The Bank of England has said UK lenders could withstand the worst case no-deal Brexit and a full-scale global trade war but warned “material risks of economic disruption” remain from a cliff-edge EU withdrawal.

In the latest report from the Financial Policy Committee (FPC), the Bank said it had assessed lenders against a doomsday no-deal Brexit scenario together with a global slowdown sparked by the US-China trade war and found they would still be able to continue lending to UK households and businesses.

But Governor Mark Carney cautioned that Britain would still suffer a “major economic shock” if it crashed out of the EU, adding that the threat of a no-deal had increased in recent months.

He said while the Government had made progress in preparing for a no-deal, it still had work to do, while there was also significant action needed on the part of EU authorities.

But Mr Carney stressed the UK financial system was “ready for Brexit whatever form it takes”.

He added: “Brexit developments are taking place against a backdrop of increasing risk to the global economic outlook.”

He said: “Even if a protectionist-driven global slowdown were to spill over to the UK at the same time as a worst-case disorderly Brexit, the FPC judges the core UK banking system would be strong enough to absorb, rather than amplify, the resulting economic shocks.”

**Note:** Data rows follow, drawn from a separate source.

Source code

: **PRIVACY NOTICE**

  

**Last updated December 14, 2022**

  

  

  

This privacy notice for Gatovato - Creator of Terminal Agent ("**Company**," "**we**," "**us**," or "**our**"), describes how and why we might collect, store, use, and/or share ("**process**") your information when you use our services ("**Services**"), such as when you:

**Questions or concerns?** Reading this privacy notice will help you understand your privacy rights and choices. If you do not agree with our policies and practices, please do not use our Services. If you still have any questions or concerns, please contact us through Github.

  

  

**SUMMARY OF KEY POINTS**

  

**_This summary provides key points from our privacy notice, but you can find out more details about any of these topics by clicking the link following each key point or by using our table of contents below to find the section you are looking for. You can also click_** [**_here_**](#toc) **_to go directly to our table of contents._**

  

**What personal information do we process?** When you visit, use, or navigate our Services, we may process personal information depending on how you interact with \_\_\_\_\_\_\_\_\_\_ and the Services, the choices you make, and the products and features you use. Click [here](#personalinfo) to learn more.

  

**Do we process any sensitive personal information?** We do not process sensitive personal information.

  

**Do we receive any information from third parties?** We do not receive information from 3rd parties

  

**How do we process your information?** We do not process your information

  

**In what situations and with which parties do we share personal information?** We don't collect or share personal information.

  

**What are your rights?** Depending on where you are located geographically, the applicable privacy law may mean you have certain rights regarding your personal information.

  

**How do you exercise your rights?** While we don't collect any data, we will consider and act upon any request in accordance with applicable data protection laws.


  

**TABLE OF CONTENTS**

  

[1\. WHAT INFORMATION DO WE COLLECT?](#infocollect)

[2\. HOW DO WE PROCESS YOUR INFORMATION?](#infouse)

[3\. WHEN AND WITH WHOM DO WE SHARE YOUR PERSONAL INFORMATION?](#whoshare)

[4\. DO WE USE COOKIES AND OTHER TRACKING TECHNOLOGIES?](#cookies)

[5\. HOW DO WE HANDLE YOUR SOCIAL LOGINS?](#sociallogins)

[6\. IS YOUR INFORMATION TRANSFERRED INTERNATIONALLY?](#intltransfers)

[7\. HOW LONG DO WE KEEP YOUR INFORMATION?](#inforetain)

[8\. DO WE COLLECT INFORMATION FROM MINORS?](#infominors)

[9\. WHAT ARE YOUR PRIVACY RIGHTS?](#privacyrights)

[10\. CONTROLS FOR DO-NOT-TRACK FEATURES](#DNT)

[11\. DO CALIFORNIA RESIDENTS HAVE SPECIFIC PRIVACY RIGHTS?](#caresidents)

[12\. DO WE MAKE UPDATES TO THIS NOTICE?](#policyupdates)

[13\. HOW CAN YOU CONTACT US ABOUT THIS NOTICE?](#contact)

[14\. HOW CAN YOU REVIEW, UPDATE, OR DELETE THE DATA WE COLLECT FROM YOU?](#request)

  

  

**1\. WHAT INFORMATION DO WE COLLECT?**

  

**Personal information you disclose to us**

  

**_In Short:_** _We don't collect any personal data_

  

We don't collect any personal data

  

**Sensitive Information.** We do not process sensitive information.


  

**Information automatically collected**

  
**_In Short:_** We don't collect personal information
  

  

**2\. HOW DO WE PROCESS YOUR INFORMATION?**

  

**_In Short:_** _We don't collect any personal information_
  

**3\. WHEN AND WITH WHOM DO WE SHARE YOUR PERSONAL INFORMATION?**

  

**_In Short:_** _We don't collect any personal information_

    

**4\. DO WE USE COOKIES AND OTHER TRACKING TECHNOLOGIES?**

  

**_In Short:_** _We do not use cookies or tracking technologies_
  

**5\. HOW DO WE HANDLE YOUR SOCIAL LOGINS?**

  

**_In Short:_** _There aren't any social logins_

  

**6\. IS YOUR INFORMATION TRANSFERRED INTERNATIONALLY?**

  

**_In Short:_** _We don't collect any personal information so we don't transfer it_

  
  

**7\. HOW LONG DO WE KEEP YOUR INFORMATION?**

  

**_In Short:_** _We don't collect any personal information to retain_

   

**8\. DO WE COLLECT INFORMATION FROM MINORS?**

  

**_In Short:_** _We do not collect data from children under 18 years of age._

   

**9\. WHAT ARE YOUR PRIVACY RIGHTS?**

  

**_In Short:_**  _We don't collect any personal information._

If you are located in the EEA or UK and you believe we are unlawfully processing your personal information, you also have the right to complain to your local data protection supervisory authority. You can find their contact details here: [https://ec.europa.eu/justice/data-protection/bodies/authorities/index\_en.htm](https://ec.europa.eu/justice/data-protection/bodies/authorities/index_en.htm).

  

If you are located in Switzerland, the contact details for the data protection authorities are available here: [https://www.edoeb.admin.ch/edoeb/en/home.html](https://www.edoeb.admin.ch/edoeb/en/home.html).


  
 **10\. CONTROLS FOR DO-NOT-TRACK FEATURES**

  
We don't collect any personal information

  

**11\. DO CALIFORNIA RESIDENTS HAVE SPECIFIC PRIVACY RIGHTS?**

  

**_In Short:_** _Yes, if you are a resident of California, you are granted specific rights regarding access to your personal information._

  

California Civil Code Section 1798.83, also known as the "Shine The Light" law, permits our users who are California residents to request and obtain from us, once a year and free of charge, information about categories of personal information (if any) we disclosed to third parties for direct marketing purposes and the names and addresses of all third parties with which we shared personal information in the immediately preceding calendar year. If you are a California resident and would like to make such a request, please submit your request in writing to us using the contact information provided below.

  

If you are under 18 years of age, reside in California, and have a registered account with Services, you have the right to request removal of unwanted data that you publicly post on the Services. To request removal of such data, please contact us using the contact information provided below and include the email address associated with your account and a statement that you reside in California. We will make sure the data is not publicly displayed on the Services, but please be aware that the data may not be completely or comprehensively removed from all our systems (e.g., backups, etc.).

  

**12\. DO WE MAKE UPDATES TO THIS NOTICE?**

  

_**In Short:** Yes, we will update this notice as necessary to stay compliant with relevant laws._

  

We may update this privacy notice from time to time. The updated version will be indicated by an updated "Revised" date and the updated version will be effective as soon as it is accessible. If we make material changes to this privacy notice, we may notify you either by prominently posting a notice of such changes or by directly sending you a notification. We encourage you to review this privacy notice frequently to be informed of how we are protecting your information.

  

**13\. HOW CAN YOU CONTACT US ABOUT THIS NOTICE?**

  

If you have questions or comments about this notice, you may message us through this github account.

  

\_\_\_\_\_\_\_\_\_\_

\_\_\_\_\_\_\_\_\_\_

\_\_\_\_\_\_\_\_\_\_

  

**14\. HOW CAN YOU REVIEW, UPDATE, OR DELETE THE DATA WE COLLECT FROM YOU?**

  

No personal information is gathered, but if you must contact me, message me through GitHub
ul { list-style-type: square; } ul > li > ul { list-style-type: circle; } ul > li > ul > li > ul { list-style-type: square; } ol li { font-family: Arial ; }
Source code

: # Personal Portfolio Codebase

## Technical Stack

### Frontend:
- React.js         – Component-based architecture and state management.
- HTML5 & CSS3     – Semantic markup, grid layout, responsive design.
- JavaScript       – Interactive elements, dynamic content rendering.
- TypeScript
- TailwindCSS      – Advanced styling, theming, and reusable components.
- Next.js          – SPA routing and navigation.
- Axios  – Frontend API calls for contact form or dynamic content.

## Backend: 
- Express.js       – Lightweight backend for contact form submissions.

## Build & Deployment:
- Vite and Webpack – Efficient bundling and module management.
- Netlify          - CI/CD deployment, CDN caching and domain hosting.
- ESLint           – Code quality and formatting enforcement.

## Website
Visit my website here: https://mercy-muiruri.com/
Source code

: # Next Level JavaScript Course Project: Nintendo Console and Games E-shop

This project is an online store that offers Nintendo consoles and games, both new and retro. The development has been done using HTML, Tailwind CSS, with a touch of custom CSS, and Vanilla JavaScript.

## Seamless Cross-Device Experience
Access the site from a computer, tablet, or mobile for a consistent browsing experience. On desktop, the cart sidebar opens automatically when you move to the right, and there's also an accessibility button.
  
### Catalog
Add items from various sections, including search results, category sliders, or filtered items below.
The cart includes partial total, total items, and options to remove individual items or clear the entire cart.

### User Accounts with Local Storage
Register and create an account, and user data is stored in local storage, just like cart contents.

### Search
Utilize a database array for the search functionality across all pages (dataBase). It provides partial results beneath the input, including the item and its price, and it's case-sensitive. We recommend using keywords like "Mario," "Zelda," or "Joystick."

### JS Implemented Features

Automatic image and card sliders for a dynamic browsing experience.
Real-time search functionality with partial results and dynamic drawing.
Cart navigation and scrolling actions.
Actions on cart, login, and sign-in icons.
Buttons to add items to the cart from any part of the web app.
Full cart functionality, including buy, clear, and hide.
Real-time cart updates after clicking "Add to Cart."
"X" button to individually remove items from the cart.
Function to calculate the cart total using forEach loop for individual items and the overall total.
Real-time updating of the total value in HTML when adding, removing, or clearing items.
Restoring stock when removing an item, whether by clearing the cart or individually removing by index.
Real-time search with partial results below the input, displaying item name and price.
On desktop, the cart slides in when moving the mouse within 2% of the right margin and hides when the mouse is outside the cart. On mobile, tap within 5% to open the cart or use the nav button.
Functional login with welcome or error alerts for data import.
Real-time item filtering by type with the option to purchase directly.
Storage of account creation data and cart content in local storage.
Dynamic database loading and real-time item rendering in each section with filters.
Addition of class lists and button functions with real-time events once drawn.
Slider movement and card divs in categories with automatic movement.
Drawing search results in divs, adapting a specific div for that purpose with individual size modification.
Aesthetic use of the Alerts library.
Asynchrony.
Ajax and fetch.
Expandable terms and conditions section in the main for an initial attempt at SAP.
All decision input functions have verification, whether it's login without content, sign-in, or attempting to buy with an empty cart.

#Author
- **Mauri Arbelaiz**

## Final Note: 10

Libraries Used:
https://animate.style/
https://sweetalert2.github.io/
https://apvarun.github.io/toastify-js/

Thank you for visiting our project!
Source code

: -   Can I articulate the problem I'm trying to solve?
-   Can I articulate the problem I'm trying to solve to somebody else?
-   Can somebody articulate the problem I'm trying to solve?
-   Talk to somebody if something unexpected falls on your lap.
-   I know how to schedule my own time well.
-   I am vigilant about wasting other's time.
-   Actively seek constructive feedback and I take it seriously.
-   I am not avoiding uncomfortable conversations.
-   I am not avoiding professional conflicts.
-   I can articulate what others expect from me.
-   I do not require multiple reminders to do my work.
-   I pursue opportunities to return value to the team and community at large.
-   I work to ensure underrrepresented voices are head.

The FPC cautioned that EU authorities still needed to take further action to help protect against some risks that remain, particularly ensuring banking services between UK and EU banks can remain in place after EU withdrawal.

It said half of all clients of major UK banks had not completed the necessary paperwork for EU derivative trades.

The lack of action by the EU is likely to largely affect European households and businesses, but could be expected to spill back to the UK.

The Brexit threat comes at a time of mounting trade tensions between the US and China, which the FPC said have “resulted in declining business confidence and pose material downside risks to global growth output”.

UK banks are around 60% exposed to the international economy.

In its assessment of UK bank strength, the Bank said it assumed the worst case no-deal Brexit outcome, as well as a trade war outcome that saw the US and China ramp up their tariffs by 25%, as well as a sharp contraction in global growth.

The FPC said it was satisfied that its most recent stress test at the end of 2018 was tougher even than this outcome and that banks would withstand the double-whammy hit.

The report also revealed the Bank is launching a review of funds like Neil Woodford’s suspended equity income fund, which has left hundreds of thousands of investors locked out of their cash.

The Bank will look at potentially imposing restrictions that could ban funds invested in illiquid assets from offering short-term notice periods.

At a press conference after the FPC report, Mr Carney declined to confirm whether he plans to apply for the post of head of the International Monetary Fund to succeed Christine Lagarde.

Mr Carney said: “There will come a time when that (recruitment) process launches and it’s probably the right time to answer that question.”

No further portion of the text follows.